*Exercise details*:
Go through the listing below, count the lines that contain "containernetworking", and state the number alone.

++++ Records for the task ++++

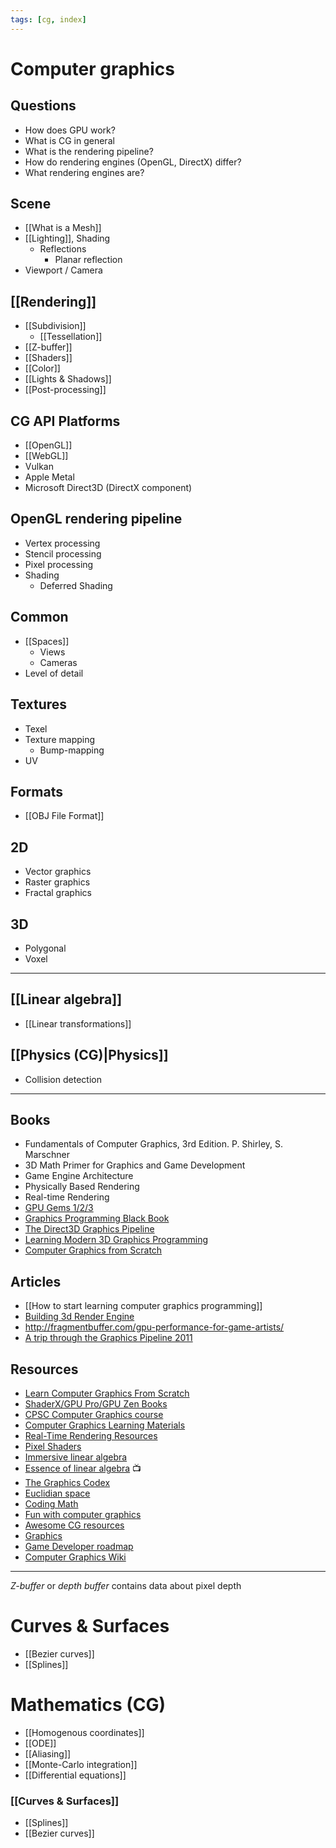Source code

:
 ```yaml
---
tags: [cg, index]
---
```


# Computer graphics

## Questions

- How does GPU work?
- What is CG in general
- What is the rendering pipeline?
- How do rendering engines (OpenGL, DirectX) differ?
- What rendering engines are?

## Scene

- [[What is a Mesh]]
- [[Lighting]], Shading
  - Reflections
    - Planar reflection
- Viewport / Camera

## [[Rendering]]

- [[Subdivision]]
  - [[Tessellation]]
- [[Z-buffer]]
- [[Shaders]]
- [[Color]]
- [[Lights & Shadows]]
- [[Post-processing]]

## CG API Platforms

- [[OpenGL]]
- [[WebGL]]
- Vulkan
- Apple Metal
- Microsoft Direct3D (DirectX component)

## OpenGL rendering pipeline

- Vertex processing
- Stencil processing
- Pixel processing
- Shading
  - Deferred Shading

## Common

- [[Spaces]]
  - Views
  - Cameras
- Level of detail

## Textures

- Texel
- Texture mapping
  - Bump-mapping
- UV

## Formats

- [[OBJ File Format]]

## 2D

- Vector graphics
- Raster graphics
- Fractal graphics

## 3D

- Polygonal
- Voxel

---

## [[Linear algebra]]

- [[Linear transformations]]

## [[Physics (CG)|Physics]]

- Collision detection

---

## Books

- Fundamentals of Computer Graphics, 3rd Edition. P. Shirley, S. Marschner
- 3D Math Primer for Graphics and Game Development
- Game Engine Architecture
- Physically Based Rendering
- Real-time Rendering
- [GPU Gems 1/2/3](https://developer.nvidia.com/gpugems/gpugems/contributors)
- [Graphics Programming Black Book](https://www.jagregory.com/abrash-black-book/)
- [The Direct3D Graphics Pipeline](http://user.xmission.com/~legalize/book/index.html)
- [Learning Modern 3D Graphics Programming](https://paroj.github.io/gltut/)
- [Computer Graphics from Scratch](https://gabrielgambetta.com/computer-graphics-from-scratch/)

## Articles

- [[How to start learning computer graphics programming]]
- [Building 3d Render Engine](http://blog.rogach.org/2015/08/how-to-create-your-own-simple-3d-render.html)
- http://fragmentbuffer.com/gpu-performance-for-game-artists/
- [A trip through the Graphics Pipeline 2011](https://fgiesen.wordpress.com/2011/07/09/a-trip-through-the-graphics-pipeline-2011-index/)

## Resources

- [Learn Computer Graphics From Scratch](https://www.scratchapixel.com/index.php?redirect)
- [ShaderX/GPU Pro/GPU Zen Books](https://www.realtimerendering.com/resources/shaderx/)
- [CPSC Computer Graphics course](https://people.cs.clemson.edu/~dhouse/courses/405/)
- [Computer Graphics Learning Materials](https://cglearn.codelight.eu/pub/computer-graphics)
- [Real-Time Rendering Resources](http://www.realtimerendering.com/index.html#gpu)
- [Pixel Shaders](http://pixelshaders.com)
- [Immersive linear algebra](http://immersivemath.com/ila/index.html)
- [Essence of linear algebra](https://www.youtube.com/playlist?list=PLZHQObOWTQDPD3MizzM2xVFitgF8hE_ab) 📺
- [The Graphics Codex](http://graphicscodex.com/)
- [Euclidian space](http://www.euclideanspace.com/threed/index.htm)
- [Coding Math](https://www.youtube.com/watch?v=zm9bqSSiIdo&list=PL7wAPgl1JVvUEb0dIygHzO4698tmcwLk9&index=1)
- [Fun with computer graphics](https://github.com/zheng95z/fun-with-computer-graphics)
- [Awesome CG resources](https://csjourney.com/awesome-computer-graphics-resources/)
- [Graphics](https://bartwronski.com/articles-blog-posts-index/#graphics)
- [Game Developer roadmap](https://github.com/miloyip/game-programmer)
- [Computer Graphics Wiki](https://graphics.fandom.com/wiki/Computer_graphics)

---

<!--

### Approximation

- Gaussian distribution
- Quadratic curves
- Quadric surfaces
- Polynomials

### Containment

Containment of point sets by rectangles, boxes, capsules, cylinders, ellipses, ellipsoids, lozenges, spheres

### Curves

### Distance

Between pairs of objects of type point, segment, ray, line, trangle, ellipse ,ellipsoid, quardratic curve, quadric surface

### Geometry

### Graphics

- Scene graph management
	- Tree structures
	- Internal nodes
	- Leaf nodes
	- Point and particle primitives
	- Line primitives
	- Triangle primitives
	- Surface primitives
	- Bounding spheres
- Render state
	- Alpha blending
	- Dithering
	- Fog
	- Lighting
	- Materials
	- Shading
	- Texturing
	- Multitexturing
	- Wireframe
	- Z-buffering
- High-level effects
	- Bump maps
	- Gloss maps
	- Planar shadows
	- Projected textures
- Vertex and pixel shader infrastracture
- Camera and view frustrum
- Animation (key frame, inverse kinematics, skin and bones, morphing, points and particles)
- Level of detail (LOD)
	- Discrete, continuous, billboards
- Sorting (BSP trees, portals)
- Terrain (continuous level of detail)

### Image analysis

- 2D and 3D image analysis and processing
- Level curve extraction from 2D images
- Level surface extraction from 3D images

### Interpolation

- Akima
- Bilinear
- Bicubic
- B-spline
- Piece-wise quadratic
- Spherical
- Thin plate splines
- Trilinear
- Tricubic
- Vector field
- Scattered data interpolation (Delaunay triangulation/tetrahedralization)

### Intersection

- Test queries (does it exist? what is the set?)

### Math

- Points
- Vectors
- Matrices
- Quarternions
- Polynomials
- Fast function evaluation

### Meshes

- Imlementations of vertex/edge/triangle tables

### Physics

### Surfaces

-   Agent
-   ASDF ASF
-   Atmospheric model
-   Barycentric coordinates
-   Basis function
-   Beer's Law
-   [Bernstein polynomial](https://graphics.fandom.com/wiki/Bernstein_polynomial "Bernstein polynomial")
-   Bezier curve
-   Bias
-   Binormal
-   BRDF
-   Bresenham
-   Catmull-Rom spline
-   Caustics
-   Clipping plane
-   Color quantization
-   Color space
-   Compositing
-   Continuity
-   Convex hull
-   Convolution
-   Cornell box
-   DCT
-   Diffuse
-   DirectX
-   Dirichlet tesselation
-   Dithering
-   Euler angles Euler rotation
-   Eurographics
-   Fermat's principle
-   FFT
-   Flux
-   Fovea
-   Frenet frame
-   Fresnel coefficient
-   Gamut
-   Glossy
-   GPU Graphics Processing Unit
-   Helmholtz' reciprocity principle
-   Hidden surface
-   Homogeneous coordinates
-   ICA
-   Illuminant
-   Image filtering
-   Image
-   Immersion
-   Implicit surface
-   Irradiance
-   kd-tree
-   Kerning
-   Kinematics
-   Knot vector
-   Kochanek-Bartlet spline
-   L-system
-   [Lambert](https://graphics.fandom.com/wiki/Lambert "Lambert")
-   Lanczos filter
-   [LERP](https://graphics.fandom.com/wiki/LERP "LERP")
-   Lighting model
-   Line
-   Loop subdivision
-   Lumel
-   Marching cubes
-   Metamer
-   Minkowski distance
-   Modeling
-   Monte Carlo estimation
-   Motion synthesis
-   Multiple buffering Double buffering
-   Normal
-   Normal
-   NPR Non-photorealistic rendering
-   NTSC
-   NURBS
-   [Nyquist frequency](https://graphics.fandom.com/wiki/Nyquist_frequency "Nyquist frequency")
-   Octree
-   Opacity
-   PAL
-   Parametric surface
-   Participating media
-   PCA
-   [Phong shading model](https://graphics.fandom.com/wiki/Phong_shading_model "Phong shading model")
-   Photometry
-   Point spread function
-   Polarization
-   Projection
-   Projective geometry
-   Radiometry
-   Raster display
-   Reflection
-   Refresh rate
-   Rendering equation
-   Rendering pipeline
-   ROAM
-   Shader
-   Shading model
-   Siggraph
-   Simulation
-   Sinc function
-   SLERP
-   Snell's Law
-   Spectrum
-   Specular
-   Spline curve
-   Subdivision
-   Text
-   Translation
-   Vector display
-   Vector space
-   Virtual reality
-   [Voxel](https://graphics.fandom.com/wiki/Voxel "Voxel")

- [[3D Graphics Class Structure]]
- [[Mathematics (CG)]]
- [[Mathematics (CG)|Mathematics]]
- [[Animation]]
- Particle systems
	- [[Partial differential equation]]
- Camera
	- Projection systems
	- Specification
- Post Processing

## Advanced shit

- [[Partial differential equation]], particles
- [[Bidirectional reflectance distribution function]]


https://agraphicsguynotes.com/
https://csjourney.com/awesome-computer-graphics-resources/
-->

_Z-buffer_ or _depth buffer_ contains data about pixel depth



# Curves & Surfaces

- [[Bezier curves]]
- [[Splines]]

<!--

---

https://people.cs.clemson.edu/~dhouse/courses/405/notes/splines.pdf
https://people.cs.clemson.edu/~dhouse/courses/405/notes/implicit-parametric.pdf

-->



# Mathematics (CG)

- [[Homogenous coordinates]]
- [[ODE]]
- [[Aliasing]]
- [[Monte-Carlo integration]]
- [[Differential equations]]

<!--
### [[Linear algebra]]
- [[Vector]]
- [[Dot product]]
- [[Cross product]]
-->

### [[Curves & Surfaces]]

- [[Splines]]
- [[Bezier curves]]



 <!--
### [[Mathematics]]

* [[Linear algebra]]
	* [[Vector]]
	* [[Matrix]]
	* [[Quarternion]]
* Trigonometry
* Geometry
-->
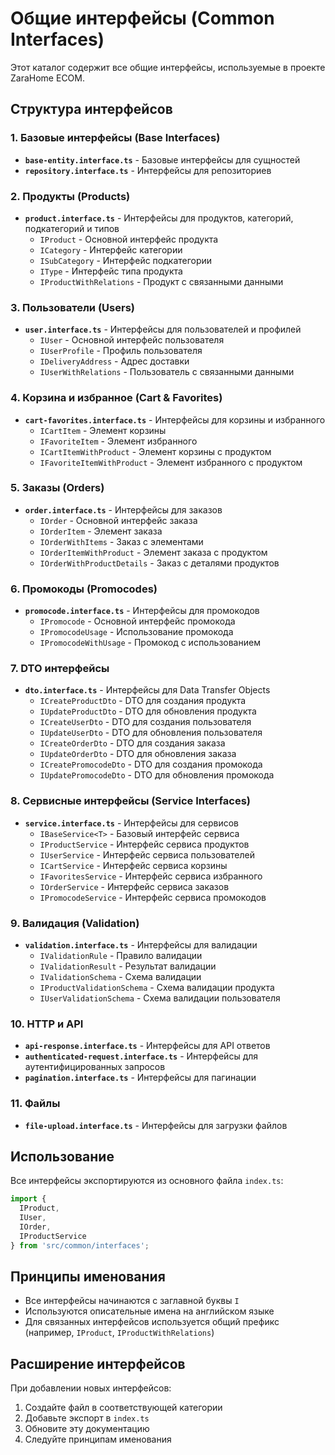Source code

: # Общие интерфейсы (Common Interfaces)

Этот каталог содержит все общие интерфейсы, используемые в проекте ZaraHome ECOM.

## Структура интерфейсов

### 1. Базовые интерфейсы (Base Interfaces)
- **`base-entity.interface.ts`** - Базовые интерфейсы для сущностей
- **`repository.interface.ts`** - Интерфейсы для репозиториев

### 2. Продукты (Products)
- **`product.interface.ts`** - Интерфейсы для продуктов, категорий, подкатегорий и типов
  - `IProduct` - Основной интерфейс продукта
  - `ICategory` - Интерфейс категории
  - `ISubCategory` - Интерфейс подкатегории
  - `IType` - Интерфейс типа продукта
  - `IProductWithRelations` - Продукт с связанными данными

### 3. Пользователи (Users)
- **`user.interface.ts`** - Интерфейсы для пользователей и профилей
  - `IUser` - Основной интерфейс пользователя
  - `IUserProfile` - Профиль пользователя
  - `IDeliveryAddress` - Адрес доставки
  - `IUserWithRelations` - Пользователь с связанными данными

### 4. Корзина и избранное (Cart & Favorites)
- **`cart-favorites.interface.ts`** - Интерфейсы для корзины и избранного
  - `ICartItem` - Элемент корзины
  - `IFavoriteItem` - Элемент избранного
  - `ICartItemWithProduct` - Элемент корзины с продуктом
  - `IFavoriteItemWithProduct` - Элемент избранного с продуктом

### 5. Заказы (Orders)
- **`order.interface.ts`** - Интерфейсы для заказов
  - `IOrder` - Основной интерфейс заказа
  - `IOrderItem` - Элемент заказа
  - `IOrderWithItems` - Заказ с элементами
  - `IOrderItemWithProduct` - Элемент заказа с продуктом
  - `IOrderWithProductDetails` - Заказ с деталями продуктов

### 6. Промокоды (Promocodes)
- **`promocode.interface.ts`** - Интерфейсы для промокодов
  - `IPromocode` - Основной интерфейс промокода
  - `IPromocodeUsage` - Использование промокода
  - `IPromocodeWithUsage` - Промокод с использованием

### 7. DTO интерфейсы
- **`dto.interface.ts`** - Интерфейсы для Data Transfer Objects
  - `ICreateProductDto` - DTO для создания продукта
  - `IUpdateProductDto` - DTO для обновления продукта
  - `ICreateUserDto` - DTO для создания пользователя
  - `IUpdateUserDto` - DTO для обновления пользователя
  - `ICreateOrderDto` - DTO для создания заказа
  - `IUpdateOrderDto` - DTO для обновления заказа
  - `ICreatePromocodeDto` - DTO для создания промокода
  - `IUpdatePromocodeDto` - DTO для обновления промокода

### 8. Сервисные интерфейсы (Service Interfaces)
- **`service.interface.ts`** - Интерфейсы для сервисов
  - `IBaseService<T>` - Базовый интерфейс сервиса
  - `IProductService` - Интерфейс сервиса продуктов
  - `IUserService` - Интерфейс сервиса пользователей
  - `ICartService` - Интерфейс сервиса корзины
  - `IFavoritesService` - Интерфейс сервиса избранного
  - `IOrderService` - Интерфейс сервиса заказов
  - `IPromocodeService` - Интерфейс сервиса промокодов

### 9. Валидация (Validation)
- **`validation.interface.ts`** - Интерфейсы для валидации
  - `IValidationRule` - Правило валидации
  - `IValidationResult` - Результат валидации
  - `IValidationSchema` - Схема валидации
  - `IProductValidationSchema` - Схема валидации продукта
  - `IUserValidationSchema` - Схема валидации пользователя

### 10. HTTP и API
- **`api-response.interface.ts`** - Интерфейсы для API ответов
- **`authenticated-request.interface.ts`** - Интерфейсы для аутентифицированных запросов
- **`pagination.interface.ts`** - Интерфейсы для пагинации

### 11. Файлы
- **`file-upload.interface.ts`** - Интерфейсы для загрузки файлов

## Использование

Все интерфейсы экспортируются из основного файла `index.ts`:

```typescript
import { 
  IProduct, 
  IUser, 
  IOrder,
  IProductService 
} from 'src/common/interfaces';
```

## Принципы именования

- Все интерфейсы начинаются с заглавной буквы `I`
- Используются описательные имена на английском языке
- Для связанных интерфейсов используется общий префикс (например, `IProduct`, `IProductWithRelations`)

## Расширение интерфейсов

При добавлении новых интерфейсов:

1. Создайте файл в соответствующей категории
2. Добавьте экспорт в `index.ts`
3. Обновите эту документацию
4. Следуйте принципам именования
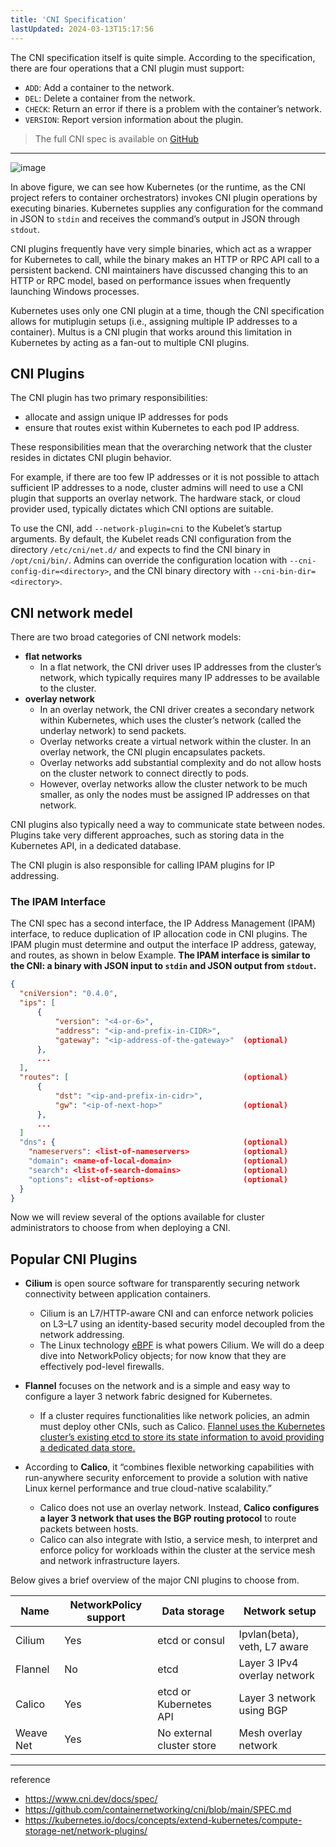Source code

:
 ```yaml
---
title: 'CNI Specification'
lastUpdated: 2024-03-13T15:17:56
---
```


The CNI specification itself is quite simple. According to the specification, there are four operations that a CNI plugin must support:

- `ADD`: Add a container to the network.
- `DEL`: Delete a container from the network.
- `CHECK`: Return an error if there is a problem with the container’s network.
- `VERSION`: Report version information about the plugin.

> The full CNI spec is available on [GitHub](https://github.com/containernetworking/cni/blob/main/SPEC.md)

---

![image](https://github.com/rlaisqls/TIL/assets/81006587/b65cf102-9c21-4546-9ff4-4c8db1c431f4)

In above figure, we can see how Kubernetes (or the runtime, as the CNI project refers to container orchestrators) invokes CNI plugin operations by executing binaries. Kubernetes supplies any configuration for the command in JSON to `stdin` and receives the command’s output in JSON through `stdout`.

CNI plugins frequently have very simple binaries, which act as a wrapper for Kubernetes to call, while the binary makes an HTTP or RPC API call to a persistent backend. CNI maintainers have discussed changing this to an HTTP or RPC model, based on performance issues when frequently launching Windows processes.

Kubernetes uses only one CNI plugin at a time, though the CNI specification allows for mutiplugin setups (i.e., assigning multiple IP addresses to a container). Multus is a CNI plugin that works around this limitation in Kubernetes by acting as a fan-out to multiple CNI plugins.

## CNI Plugins

The CNI plugin has two primary responsibilities:

- allocate and assign unique IP addresses for pods
- ensure that routes exist within Kubernetes to each pod IP address.

These responsibilities mean that the overarching network that the cluster resides in dictates CNI plugin behavior.

For example, if there are too few IP addresses or it is not possible to attach sufficient IP addresses to a node, cluster admins will need to use a CNI plugin that supports an overlay network. The hardware stack, or cloud provider used, typically dictates which CNI options are suitable. 

To use the CNI, add `--network-plugin=cni` to the Kubelet’s startup arguments. By default, the Kubelet reads CNI configuration from the directory `/etc/cni/net.d/` and expects to find the CNI binary in `/opt/cni/bin/`. Admins can override the configuration location with `--cni-config-dir=<directory>`, and the CNI binary directory with `--cni-bin-dir=<directory>`.

## CNI network medel

There are two broad categories of CNI network models:

- **flat networks**
  - In a flat network, the CNI driver uses IP addresses from the cluster’s network, which typically requires many IP addresses to be available to the cluster.
- **overlay network**
  - In an overlay network, the CNI driver creates a secondary network within Kubernetes, which uses the cluster’s network (called the underlay network) to send packets.
  - Overlay networks create a virtual network within the cluster. In an overlay network, the CNI plugin encapsulates packets. 
  - Overlay networks add substantial complexity and do not allow hosts on the cluster network to connect directly to pods.
  - However, overlay networks allow the cluster network to be much smaller, as only the nodes must be assigned IP addresses on that network.

CNI plugins also typically need a way to communicate state between nodes. Plugins take very different approaches, such as storing data in the Kubernetes API, in a dedicated database.

The CNI plugin is also responsible for calling IPAM plugins for IP addressing.

### The IPAM Interface

The CNI spec has a second interface, the IP Address Management (IPAM) interface, to reduce duplication of IP allocation code in CNI plugins. The IPAM plugin must determine and output the interface IP address, gateway, and routes, as shown in below Example. **The IPAM interface is similar to the CNI: a binary with JSON input to `stdin` and JSON output from `stdout`.**

```json
{
  "cniVersion": "0.4.0",
  "ips": [
      {
          "version": "<4-or-6>",
          "address": "<ip-and-prefix-in-CIDR>",
          "gateway": "<ip-address-of-the-gateway>"  (optional)
      },
      ...
  ],
  "routes": [                                       (optional)
      {
          "dst": "<ip-and-prefix-in-cidr>",
          "gw": "<ip-of-next-hop>"                  (optional)
      },
      ...
  ]
  "dns": {                                          (optional)
    "nameservers": <list-of-nameservers>            (optional)
    "domain": <name-of-local-domain>                (optional)
    "search": <list-of-search-domains>              (optional)
    "options": <list-of-options>                    (optional)
  }
}
```

Now we will review several of the options available for cluster administrators to choose from when deploying a CNI.

## Popular CNI Plugins

- **Cilium** is open source software for transparently securing network connectivity between application containers.
  - Cilium is an L7/HTTP-aware CNI and can enforce network policies on L3–L7 using an identity-based security model decoupled from the network addressing.
  - The Linux technology [eBPF](../eBPF.md) is what powers Cilium. We will do a deep dive into NetworkPolicy objects; for now know that they are effectively pod-level firewalls.

- **Flannel** focuses on the network and is a simple and easy way to configure a layer 3 network fabric designed for Kubernetes.
  - If a cluster requires functionalities like network policies, an admin must deploy other CNIs, such as Calico. <u>Flannel uses the Kubernetes cluster’s existing etcd to store its state information to avoid providing a dedicated data store.</u>

- According to **Calico**, it “combines flexible networking capabilities with run-anywhere security enforcement to provide a solution with native Linux kernel performance and true cloud-native scalability.”
  - Calico does not use an overlay network. Instead, **Calico configures a layer 3 network that uses the BGP routing protocol** to route packets between hosts.
  - Calico can also integrate with Istio, a service mesh, to interpret and enforce policy for workloads within the cluster at the service mesh and network infrastructure layers.

Below gives a brief overview of the major CNI plugins to choose from.

|Name|NetworkPolicy support|Data storage|Network setup|
|-|-|-|-|
|Cilium|Yes|etcd or consul|Ipvlan(beta), veth, L7 aware|
|Flannel|No|etcd|Layer 3 IPv4 overlay network|
|Calico|Yes|etcd or Kubernetes API|Layer 3 network using BGP|
|Weave Net|Yes|No external cluster store|Mesh overlay network|

---
reference
- https://www.cni.dev/docs/spec/
- https://github.com/containernetworking/cni/blob/main/SPEC.md
- https://kubernetes.io/docs/concepts/extend-kubernetes/compute-storage-net/network-plugins/




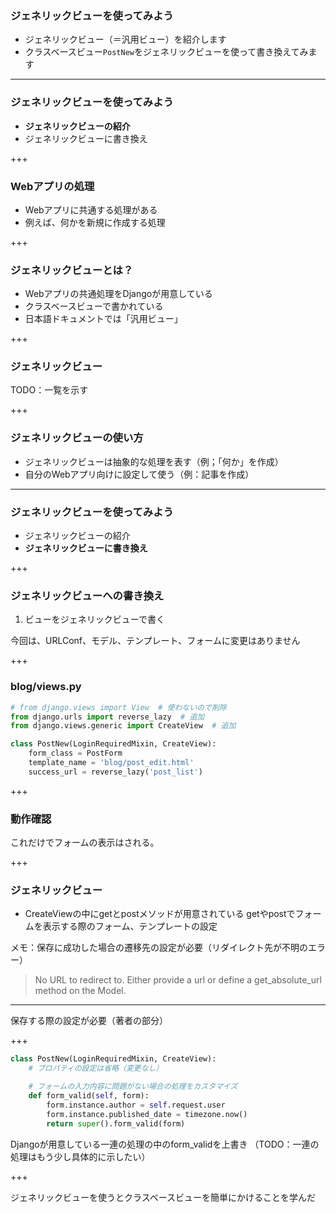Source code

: ### ジェネリックビューを使ってみよう

- ジェネリックビュー（＝汎用ビュー）を紹介します
- クラスベースビュー`PostNew`をジェネリックビューを使って書き換えてみます

---

### ジェネリックビューを使ってみよう

- **ジェネリックビューの紹介**
- ジェネリックビューに書き換え

+++

### Webアプリの処理

- Webアプリに共通する処理がある
- 例えば、何かを新規に作成する処理

+++

### ジェネリックビューとは？

- Webアプリの共通処理をDjangoが用意している
- クラスベースビューで書かれている
- 日本語ドキュメントでは「汎用ビュー」

+++

### ジェネリックビュー

TODO：一覧を示す

+++

### ジェネリックビューの使い方

- ジェネリックビューは抽象的な処理を表す（例；「何か」を作成）
- 自分のWebアプリ向けに設定して使う（例：記事を作成）

---

### ジェネリックビューを使ってみよう

- ジェネリックビューの紹介
- **ジェネリックビューに書き換え**

+++

### ジェネリックビューへの書き換え

1. ビューをジェネリックビューで書く

今回は、URLConf、モデル、テンプレート、フォームに変更はありません

+++

### blog/views.py

```python
# from django.views import View  # 使わないので削除
from django.urls import reverse_lazy  # 追加
from django.views.generic import CreateView  # 追加

class PostNew(LoginRequiredMixin, CreateView):
    form_class = PostForm
    template_name = 'blog/post_edit.html'
    success_url = reverse_lazy('post_list')
```

+++

### 動作確認

これだけでフォームの表示はされる。

+++

### ジェネリックビュー

- CreateViewの中にgetとpostメソッドが用意されている
getやpostでフォームを表示する際のフォーム、テンプレートの設定

メモ：保存に成功した場合の遷移先の設定が必要（リダイレクト先が不明のエラー）
>No URL to redirect to.  Either provide a url or define a get_absolute_url method on the Model.

---

保存する際の設定が必要（著者の部分）

+++

```python
class PostNew(LoginRequiredMixin, CreateView):
    # プロパティの設定は省略（変更なし）

    # フォームの入力内容に問題がない場合の処理をカスタマイズ
    def form_valid(self, form):
        form.instance.author = self.request.user
        form.instance.published_date = timezone.now()
        return super().form_valid(form)
```

Djangoが用意している一連の処理の中のform_validを上書き
（TODO：一連の処理はもう少し具体的に示したい）

+++

ジェネリックビューを使うとクラスベースビューを簡単にかけることを学んだ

++++

*Answer box*:
2